Uma das partes do cenário simboliza a paisagem urbana destruída
Teatr'UBI apresenta novo trabalho
Pedaços de existência

Arte de emoções ao rubro numa mistura de oito actores que proporciona uma obra diferente do habitual.


Por Daniel Sousa e Silva


Nos dias 24, 25 e 26 de Fevereiro o Teatr'UBI levou à cena a peça "A Ferida no Pescoço", baseada no texto "Descrição de um quadro" de Heiner Müller, poeta e autor dramático alemão. A encenadora, Susana Vidal, explica que no processo de criação do espectáculo se pretendeu "uma posição acima da racionalidade e irreductibilidade da criação teatral, sem abdicar do mistério e da sua possível amplificação".
O cenário divide-se em duas partes simétricas. Um lado simboliza uma qualquer casa, o outro, uma paisagem urbana destruída e disforme.
O enredo simples é desmoronado por episódios do mito, da história e do quotidiano, apresentados de um modo surreal, grotesco e, por vezes, humorístico.
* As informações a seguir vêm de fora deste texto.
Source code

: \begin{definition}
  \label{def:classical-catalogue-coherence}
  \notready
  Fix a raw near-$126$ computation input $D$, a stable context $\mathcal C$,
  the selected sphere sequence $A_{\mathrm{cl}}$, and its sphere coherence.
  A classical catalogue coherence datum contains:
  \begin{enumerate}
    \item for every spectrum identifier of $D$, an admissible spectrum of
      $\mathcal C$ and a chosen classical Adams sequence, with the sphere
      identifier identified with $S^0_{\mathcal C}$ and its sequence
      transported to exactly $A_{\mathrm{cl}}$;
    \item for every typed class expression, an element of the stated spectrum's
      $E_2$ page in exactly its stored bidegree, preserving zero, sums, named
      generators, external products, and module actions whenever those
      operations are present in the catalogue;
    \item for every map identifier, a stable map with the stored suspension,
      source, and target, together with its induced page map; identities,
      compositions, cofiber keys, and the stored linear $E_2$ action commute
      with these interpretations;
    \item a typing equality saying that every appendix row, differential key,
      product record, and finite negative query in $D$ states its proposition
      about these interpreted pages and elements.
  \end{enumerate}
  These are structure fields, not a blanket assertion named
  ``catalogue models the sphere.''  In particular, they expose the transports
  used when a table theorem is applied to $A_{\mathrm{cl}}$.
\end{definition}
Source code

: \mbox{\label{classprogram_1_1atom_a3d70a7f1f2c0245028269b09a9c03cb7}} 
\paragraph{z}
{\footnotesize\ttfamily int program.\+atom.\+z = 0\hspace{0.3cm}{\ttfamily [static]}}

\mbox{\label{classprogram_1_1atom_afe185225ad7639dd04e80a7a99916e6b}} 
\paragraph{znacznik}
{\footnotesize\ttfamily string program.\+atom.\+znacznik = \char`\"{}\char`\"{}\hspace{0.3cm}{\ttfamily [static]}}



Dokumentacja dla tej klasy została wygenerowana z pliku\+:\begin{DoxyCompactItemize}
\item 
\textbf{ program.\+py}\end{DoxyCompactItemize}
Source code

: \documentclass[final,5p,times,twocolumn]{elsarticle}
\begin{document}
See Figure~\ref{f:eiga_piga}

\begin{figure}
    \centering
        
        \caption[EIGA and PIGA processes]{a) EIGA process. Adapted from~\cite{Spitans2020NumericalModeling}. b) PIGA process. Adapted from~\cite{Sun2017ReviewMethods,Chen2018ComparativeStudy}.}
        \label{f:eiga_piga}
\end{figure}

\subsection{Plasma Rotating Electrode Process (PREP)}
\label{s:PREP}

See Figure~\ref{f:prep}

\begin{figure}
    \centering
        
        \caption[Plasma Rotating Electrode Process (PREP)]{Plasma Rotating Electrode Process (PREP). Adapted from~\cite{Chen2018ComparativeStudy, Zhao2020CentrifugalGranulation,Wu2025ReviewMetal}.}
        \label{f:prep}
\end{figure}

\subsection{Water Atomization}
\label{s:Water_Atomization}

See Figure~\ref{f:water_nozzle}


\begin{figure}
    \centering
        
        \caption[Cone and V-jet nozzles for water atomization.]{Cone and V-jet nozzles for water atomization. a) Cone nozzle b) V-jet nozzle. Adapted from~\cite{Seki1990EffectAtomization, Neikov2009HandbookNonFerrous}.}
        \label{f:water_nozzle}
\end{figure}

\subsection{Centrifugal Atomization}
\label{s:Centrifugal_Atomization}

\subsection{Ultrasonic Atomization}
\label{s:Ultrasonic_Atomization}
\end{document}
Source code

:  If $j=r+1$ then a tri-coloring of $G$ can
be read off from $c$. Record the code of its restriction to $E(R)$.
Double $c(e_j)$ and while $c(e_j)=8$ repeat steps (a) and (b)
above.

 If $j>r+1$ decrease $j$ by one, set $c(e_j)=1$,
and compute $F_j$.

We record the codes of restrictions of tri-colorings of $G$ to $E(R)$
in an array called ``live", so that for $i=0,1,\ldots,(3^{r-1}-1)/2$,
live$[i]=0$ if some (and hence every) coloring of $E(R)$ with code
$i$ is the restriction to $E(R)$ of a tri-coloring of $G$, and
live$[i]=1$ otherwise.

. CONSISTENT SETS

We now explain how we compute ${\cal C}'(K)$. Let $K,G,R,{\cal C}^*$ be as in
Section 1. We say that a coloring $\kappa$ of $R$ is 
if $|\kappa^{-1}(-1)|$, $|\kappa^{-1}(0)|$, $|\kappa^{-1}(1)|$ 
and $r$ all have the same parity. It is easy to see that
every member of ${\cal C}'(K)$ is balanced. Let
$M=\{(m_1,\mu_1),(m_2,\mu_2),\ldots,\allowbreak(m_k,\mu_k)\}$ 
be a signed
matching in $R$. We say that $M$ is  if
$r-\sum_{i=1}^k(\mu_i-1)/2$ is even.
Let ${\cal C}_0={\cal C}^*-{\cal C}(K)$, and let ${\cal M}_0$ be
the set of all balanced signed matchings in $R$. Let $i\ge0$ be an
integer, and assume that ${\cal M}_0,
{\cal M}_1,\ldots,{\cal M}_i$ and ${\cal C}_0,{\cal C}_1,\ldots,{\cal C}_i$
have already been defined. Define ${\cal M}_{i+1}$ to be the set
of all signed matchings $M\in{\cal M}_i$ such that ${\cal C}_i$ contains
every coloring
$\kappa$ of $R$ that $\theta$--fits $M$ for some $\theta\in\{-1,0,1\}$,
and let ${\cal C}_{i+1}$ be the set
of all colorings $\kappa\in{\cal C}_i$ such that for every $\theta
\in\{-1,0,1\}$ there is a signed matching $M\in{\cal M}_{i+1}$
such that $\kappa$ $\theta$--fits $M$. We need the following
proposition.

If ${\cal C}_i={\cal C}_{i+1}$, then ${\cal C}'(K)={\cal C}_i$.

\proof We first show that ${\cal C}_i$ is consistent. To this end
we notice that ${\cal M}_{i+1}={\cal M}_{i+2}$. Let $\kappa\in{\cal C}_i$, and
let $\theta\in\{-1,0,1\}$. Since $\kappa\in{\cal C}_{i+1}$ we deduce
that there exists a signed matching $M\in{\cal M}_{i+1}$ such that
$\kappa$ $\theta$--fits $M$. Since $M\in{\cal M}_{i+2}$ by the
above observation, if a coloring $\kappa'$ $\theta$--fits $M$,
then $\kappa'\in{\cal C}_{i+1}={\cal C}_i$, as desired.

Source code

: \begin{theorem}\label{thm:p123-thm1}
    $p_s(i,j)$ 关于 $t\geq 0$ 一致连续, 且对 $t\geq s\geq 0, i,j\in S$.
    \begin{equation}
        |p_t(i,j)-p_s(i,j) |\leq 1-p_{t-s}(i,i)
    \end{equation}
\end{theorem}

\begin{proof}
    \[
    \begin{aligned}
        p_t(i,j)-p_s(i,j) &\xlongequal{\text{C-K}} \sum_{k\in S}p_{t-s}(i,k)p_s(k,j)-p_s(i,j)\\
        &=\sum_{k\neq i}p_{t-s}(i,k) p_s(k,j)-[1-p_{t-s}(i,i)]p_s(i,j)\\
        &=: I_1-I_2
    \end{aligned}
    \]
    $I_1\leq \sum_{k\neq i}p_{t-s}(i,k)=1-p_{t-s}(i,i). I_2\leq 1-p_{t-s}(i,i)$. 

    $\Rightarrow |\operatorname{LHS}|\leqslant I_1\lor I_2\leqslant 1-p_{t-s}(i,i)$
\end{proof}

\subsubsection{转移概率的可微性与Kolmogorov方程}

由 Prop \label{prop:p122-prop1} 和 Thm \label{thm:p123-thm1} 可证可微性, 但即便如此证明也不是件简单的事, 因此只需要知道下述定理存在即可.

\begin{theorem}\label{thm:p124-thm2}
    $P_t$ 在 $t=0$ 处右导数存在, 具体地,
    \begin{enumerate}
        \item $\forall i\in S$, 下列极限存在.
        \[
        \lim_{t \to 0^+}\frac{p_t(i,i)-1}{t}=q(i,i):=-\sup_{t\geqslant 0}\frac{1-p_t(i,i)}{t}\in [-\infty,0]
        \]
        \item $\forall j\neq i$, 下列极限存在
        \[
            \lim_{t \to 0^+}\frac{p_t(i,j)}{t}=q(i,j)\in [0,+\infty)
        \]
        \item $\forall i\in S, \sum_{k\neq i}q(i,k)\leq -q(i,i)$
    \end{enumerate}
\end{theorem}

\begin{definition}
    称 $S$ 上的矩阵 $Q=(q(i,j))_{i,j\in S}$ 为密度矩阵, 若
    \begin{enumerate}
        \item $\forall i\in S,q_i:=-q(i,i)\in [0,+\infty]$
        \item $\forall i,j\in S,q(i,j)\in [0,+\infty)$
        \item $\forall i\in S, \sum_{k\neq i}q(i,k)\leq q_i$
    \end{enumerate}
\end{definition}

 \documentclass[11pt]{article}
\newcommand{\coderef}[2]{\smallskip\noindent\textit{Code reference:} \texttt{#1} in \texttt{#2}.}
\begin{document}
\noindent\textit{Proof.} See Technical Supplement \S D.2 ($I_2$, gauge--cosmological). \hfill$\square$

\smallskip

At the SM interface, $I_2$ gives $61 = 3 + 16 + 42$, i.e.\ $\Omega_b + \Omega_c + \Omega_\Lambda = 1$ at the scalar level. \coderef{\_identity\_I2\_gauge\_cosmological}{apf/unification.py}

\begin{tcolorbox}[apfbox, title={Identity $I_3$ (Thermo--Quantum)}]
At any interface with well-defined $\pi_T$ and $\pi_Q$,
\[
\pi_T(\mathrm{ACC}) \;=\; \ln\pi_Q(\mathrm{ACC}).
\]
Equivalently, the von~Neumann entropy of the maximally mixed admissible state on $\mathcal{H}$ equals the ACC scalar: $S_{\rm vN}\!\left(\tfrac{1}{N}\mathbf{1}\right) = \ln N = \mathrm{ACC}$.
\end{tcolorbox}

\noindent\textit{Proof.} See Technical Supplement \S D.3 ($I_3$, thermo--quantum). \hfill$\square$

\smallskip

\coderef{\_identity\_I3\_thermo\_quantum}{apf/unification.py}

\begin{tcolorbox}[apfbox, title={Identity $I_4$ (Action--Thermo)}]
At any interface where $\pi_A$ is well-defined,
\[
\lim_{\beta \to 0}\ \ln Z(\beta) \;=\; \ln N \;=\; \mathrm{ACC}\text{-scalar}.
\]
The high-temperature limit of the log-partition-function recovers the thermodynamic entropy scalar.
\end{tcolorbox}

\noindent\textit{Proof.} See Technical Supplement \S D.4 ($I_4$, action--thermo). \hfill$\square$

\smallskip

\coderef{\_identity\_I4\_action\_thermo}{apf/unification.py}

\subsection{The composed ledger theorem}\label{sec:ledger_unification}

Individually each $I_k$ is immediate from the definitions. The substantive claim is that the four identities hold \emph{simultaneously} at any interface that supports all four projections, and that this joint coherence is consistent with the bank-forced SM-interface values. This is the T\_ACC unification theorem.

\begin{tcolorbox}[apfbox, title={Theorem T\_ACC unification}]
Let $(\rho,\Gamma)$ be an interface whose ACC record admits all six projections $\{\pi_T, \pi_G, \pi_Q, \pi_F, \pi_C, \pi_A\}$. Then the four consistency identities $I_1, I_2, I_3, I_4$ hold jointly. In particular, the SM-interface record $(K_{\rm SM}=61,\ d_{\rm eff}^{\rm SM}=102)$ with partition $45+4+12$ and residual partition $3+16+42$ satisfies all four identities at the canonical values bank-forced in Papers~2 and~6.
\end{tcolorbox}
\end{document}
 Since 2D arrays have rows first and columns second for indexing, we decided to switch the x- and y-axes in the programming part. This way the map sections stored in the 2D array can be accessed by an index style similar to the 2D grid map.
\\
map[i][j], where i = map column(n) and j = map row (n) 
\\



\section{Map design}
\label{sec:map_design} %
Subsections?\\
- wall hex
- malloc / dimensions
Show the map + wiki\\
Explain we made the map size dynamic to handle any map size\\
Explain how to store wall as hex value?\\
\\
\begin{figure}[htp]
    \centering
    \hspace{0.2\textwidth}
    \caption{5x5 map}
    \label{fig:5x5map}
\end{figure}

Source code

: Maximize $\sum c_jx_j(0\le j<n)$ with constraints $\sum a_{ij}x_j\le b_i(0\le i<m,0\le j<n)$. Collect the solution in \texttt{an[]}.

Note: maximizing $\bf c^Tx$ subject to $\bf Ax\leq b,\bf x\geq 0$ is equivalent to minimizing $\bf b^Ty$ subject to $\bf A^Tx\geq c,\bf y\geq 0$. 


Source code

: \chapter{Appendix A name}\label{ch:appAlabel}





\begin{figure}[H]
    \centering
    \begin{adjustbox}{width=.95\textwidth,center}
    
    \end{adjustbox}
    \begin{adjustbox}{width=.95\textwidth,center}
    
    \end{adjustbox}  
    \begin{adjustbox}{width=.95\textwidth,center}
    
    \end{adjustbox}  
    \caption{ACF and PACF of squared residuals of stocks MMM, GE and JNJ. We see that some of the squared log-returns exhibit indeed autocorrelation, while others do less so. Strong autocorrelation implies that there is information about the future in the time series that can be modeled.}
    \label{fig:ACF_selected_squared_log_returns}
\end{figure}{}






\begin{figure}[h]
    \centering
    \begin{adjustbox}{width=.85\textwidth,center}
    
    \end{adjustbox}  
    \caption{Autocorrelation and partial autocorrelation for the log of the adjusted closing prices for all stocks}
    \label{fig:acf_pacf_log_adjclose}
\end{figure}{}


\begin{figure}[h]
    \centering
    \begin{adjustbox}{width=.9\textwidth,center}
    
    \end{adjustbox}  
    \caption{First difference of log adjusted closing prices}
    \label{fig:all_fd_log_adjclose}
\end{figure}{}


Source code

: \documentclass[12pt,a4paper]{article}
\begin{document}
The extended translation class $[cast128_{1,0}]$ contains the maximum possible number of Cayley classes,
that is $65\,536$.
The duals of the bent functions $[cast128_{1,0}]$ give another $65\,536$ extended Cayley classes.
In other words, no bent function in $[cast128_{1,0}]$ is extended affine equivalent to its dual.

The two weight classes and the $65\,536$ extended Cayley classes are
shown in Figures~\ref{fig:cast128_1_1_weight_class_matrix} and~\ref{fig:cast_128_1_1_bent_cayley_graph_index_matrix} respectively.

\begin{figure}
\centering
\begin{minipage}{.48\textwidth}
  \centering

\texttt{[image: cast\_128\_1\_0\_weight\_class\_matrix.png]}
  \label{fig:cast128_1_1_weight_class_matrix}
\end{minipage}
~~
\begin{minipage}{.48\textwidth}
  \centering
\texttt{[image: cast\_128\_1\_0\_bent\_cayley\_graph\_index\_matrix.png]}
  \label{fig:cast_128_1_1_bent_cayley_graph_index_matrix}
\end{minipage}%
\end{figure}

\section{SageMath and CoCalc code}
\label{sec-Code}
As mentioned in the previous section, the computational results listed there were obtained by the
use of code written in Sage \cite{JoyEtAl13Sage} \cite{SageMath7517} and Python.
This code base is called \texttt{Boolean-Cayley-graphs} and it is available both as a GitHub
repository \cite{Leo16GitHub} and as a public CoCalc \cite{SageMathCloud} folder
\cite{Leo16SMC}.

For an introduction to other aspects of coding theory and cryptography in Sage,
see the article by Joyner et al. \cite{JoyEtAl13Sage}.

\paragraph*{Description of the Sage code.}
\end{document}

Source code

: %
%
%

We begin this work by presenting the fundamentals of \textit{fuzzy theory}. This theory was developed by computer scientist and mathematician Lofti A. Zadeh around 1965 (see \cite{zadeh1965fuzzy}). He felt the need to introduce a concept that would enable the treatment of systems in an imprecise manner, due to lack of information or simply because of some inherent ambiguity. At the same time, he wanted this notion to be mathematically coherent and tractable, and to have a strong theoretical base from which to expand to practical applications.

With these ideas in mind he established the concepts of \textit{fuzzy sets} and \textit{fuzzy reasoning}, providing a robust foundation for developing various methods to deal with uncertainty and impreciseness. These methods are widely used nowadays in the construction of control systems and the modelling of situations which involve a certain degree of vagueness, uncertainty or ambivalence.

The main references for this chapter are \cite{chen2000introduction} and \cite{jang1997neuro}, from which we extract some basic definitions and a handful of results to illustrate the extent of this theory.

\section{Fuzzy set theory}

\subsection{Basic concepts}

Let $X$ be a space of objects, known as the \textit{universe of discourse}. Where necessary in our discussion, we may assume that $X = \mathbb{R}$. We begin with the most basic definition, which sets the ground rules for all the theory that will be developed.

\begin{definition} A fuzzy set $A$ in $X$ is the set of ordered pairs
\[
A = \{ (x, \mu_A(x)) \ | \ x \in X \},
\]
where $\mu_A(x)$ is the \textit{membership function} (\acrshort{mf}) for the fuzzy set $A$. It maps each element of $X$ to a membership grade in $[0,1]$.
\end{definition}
A acção das oito personagens, em palco, toma a forma de erupções caóticas do imaginário social e político. A mulher que trocou o amante por um par de sapatos bonitos ou o homem que vagueia, por entre escombros, à procura, sem sucesso, da amada desaparecida são exemplos ilustrativos disto mesmo.
Susana Vidal esclarece que "a ideia foi trabalhar a partir de um ensaio e escolheu-se o de Müller, porque fala da fragmentação da memória e do mundo em geral. Pretendeu-se fazer uma crítica à sociedade e à hipocrisia das pessoas."
A peça decorre num estilo em que se utilizam meios multimedia (imagem e som) e um texto preenchido por insinuações e referências históricas à mistura com momentos de cultura pop e iconografia contemporânea. "O que eu queria transmitir era a fragmentação das próprias pessoas, como se se estivesse em estado de sítio ou guerra", elucida a encenadora.
A combinação de acontecimentos ou partes de situações, aparentemente díspares, faz-se sem que haja uma narrativa linear e coerente.
O resultado é uma espécie de montagem, como se fosse um trabalho ainda em preparação. Ricardo Silva, um dos actores do Teatr'UBI, revela que "o trabalho de preparação consistiu em muito improviso e é gratificante termos conseguido a sua conjugação final."
A pequena sala do espectáculo esteve sempre cheia. Um dos espectadores, Tiago Pereira, considera "avant-garde o uso do multimedia como a quarta dimensão física do teatro". Embora não conhecesse Heiner Müller, nem o texto em questão, este estudante de Design Multimédia pensa que "o Teatr'UBI conseguiu uma boa produção e estabeleceu uma relação especial com o público".
Depois de apenas três dias de espectáculo, a peça volta a cena no VII Ciclo de Teatro organizado pelo Teatr'UBI, que se realizará dentro de duas semanas.